◆ **Goal of the exercise**: Locate the word "models" in the material, then show every line that holds it.

◆ **Data for analysis**:
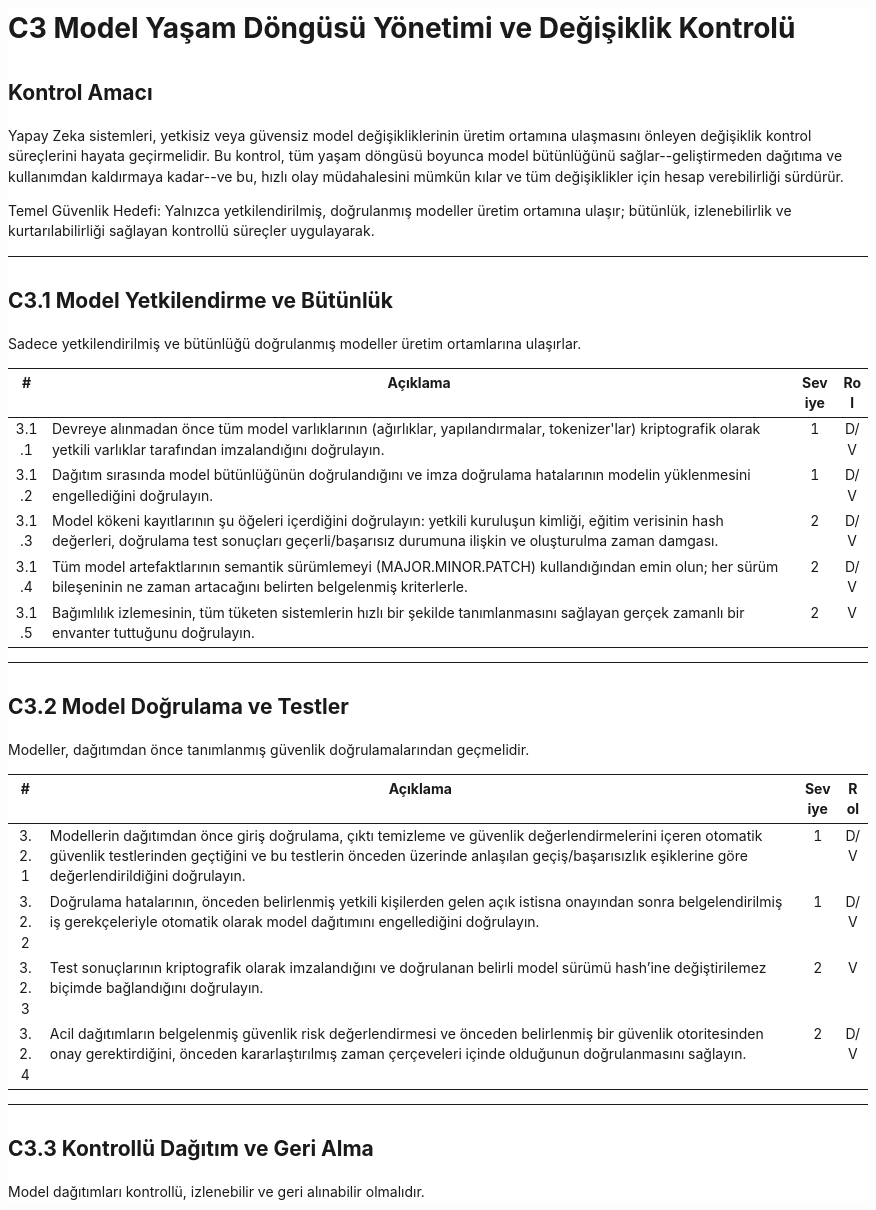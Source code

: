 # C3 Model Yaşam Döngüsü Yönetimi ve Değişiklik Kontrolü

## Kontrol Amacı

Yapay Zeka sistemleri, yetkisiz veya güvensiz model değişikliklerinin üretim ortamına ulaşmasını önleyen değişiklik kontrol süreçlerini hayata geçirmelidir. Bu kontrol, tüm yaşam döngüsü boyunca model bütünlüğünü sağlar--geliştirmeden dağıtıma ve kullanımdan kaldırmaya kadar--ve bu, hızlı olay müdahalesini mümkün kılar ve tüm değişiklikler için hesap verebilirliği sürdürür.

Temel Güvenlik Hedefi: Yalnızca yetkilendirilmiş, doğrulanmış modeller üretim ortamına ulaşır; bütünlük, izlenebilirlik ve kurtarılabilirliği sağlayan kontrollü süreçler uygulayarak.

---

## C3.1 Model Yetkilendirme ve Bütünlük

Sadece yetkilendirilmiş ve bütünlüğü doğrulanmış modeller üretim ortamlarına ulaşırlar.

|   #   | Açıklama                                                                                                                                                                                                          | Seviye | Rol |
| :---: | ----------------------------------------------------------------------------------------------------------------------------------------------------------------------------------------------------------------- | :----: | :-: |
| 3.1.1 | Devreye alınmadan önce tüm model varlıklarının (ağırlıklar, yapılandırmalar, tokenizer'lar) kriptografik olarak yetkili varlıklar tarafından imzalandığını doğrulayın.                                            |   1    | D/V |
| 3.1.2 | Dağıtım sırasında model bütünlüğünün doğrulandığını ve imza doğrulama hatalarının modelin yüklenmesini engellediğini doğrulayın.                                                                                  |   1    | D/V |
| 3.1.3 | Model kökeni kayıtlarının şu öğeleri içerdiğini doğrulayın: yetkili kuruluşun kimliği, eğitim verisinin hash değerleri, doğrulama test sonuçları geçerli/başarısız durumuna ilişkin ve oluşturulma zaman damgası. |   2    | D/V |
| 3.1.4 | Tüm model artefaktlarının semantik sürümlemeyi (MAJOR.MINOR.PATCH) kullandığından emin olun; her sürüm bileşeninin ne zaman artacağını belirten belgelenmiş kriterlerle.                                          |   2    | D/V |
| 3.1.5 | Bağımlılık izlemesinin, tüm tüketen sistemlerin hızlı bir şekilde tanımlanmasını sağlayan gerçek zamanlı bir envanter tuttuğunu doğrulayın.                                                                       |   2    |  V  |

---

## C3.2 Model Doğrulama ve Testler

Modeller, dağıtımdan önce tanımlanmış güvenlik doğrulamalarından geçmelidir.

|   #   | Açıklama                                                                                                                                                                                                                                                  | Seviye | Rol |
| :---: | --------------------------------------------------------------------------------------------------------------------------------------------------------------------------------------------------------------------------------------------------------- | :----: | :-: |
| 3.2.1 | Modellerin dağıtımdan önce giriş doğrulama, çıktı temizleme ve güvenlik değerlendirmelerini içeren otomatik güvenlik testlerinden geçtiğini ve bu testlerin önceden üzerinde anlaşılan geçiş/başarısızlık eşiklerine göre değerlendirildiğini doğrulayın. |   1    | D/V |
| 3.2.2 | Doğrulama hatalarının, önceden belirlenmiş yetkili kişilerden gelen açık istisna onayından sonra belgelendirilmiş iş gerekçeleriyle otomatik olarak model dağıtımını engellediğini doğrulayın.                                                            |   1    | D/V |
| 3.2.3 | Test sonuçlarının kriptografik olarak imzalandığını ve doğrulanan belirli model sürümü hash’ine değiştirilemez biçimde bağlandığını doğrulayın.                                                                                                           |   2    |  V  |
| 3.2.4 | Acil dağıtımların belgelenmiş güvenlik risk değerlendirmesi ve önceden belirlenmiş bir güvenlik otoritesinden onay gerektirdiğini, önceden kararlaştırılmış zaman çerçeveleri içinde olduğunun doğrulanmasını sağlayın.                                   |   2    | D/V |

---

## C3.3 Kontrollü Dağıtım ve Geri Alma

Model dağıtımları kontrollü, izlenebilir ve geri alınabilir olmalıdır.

--

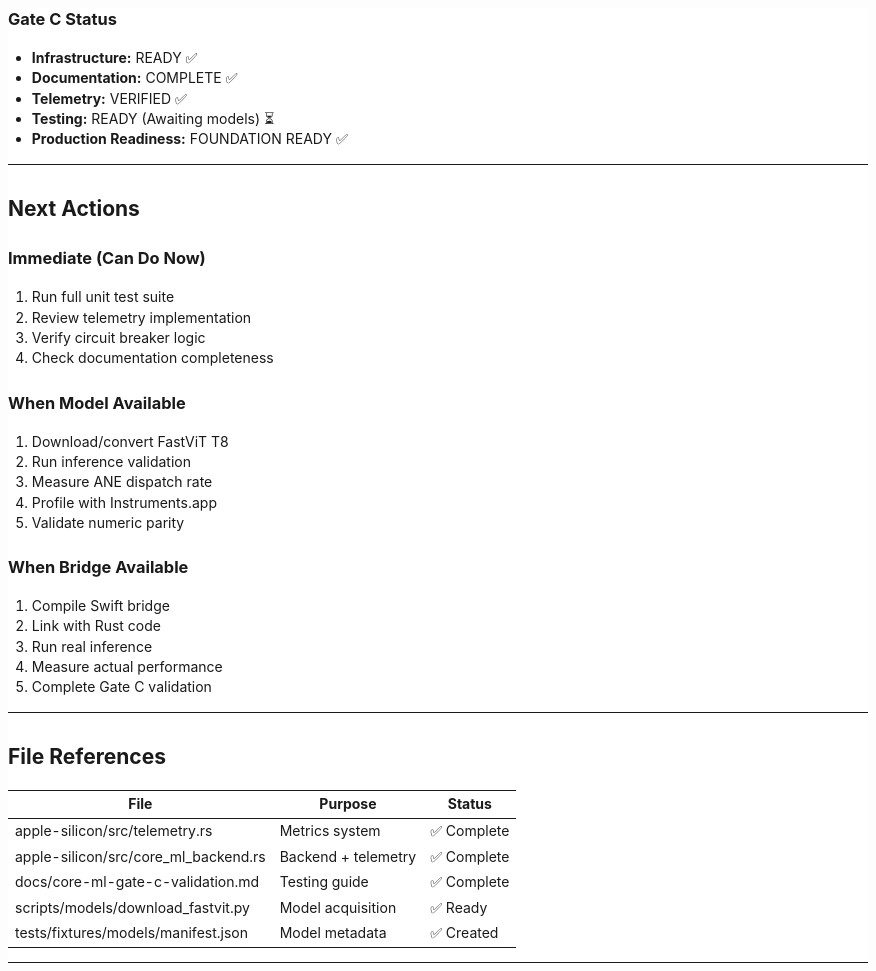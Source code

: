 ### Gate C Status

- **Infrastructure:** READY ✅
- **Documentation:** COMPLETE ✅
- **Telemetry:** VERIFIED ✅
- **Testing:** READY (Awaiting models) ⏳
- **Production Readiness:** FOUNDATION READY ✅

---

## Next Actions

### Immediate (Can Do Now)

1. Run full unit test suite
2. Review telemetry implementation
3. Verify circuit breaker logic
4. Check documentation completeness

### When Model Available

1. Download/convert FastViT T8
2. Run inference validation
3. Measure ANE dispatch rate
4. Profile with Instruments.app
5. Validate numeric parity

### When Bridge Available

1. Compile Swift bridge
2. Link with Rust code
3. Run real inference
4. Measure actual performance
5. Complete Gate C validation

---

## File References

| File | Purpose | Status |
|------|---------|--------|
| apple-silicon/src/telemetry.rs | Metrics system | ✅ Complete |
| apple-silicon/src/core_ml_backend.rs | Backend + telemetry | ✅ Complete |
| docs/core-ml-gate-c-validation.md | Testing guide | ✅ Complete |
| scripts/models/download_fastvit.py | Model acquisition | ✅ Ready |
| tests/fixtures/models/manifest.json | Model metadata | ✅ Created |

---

◆ **Expected answer**:
- **Testing:** READY (Awaiting models) ⏳
| scripts/models/download_fastvit.py | Model acquisition | ✅ Ready |
| tests/fixtures/models/manifest.json | Model metadata | ✅ Created |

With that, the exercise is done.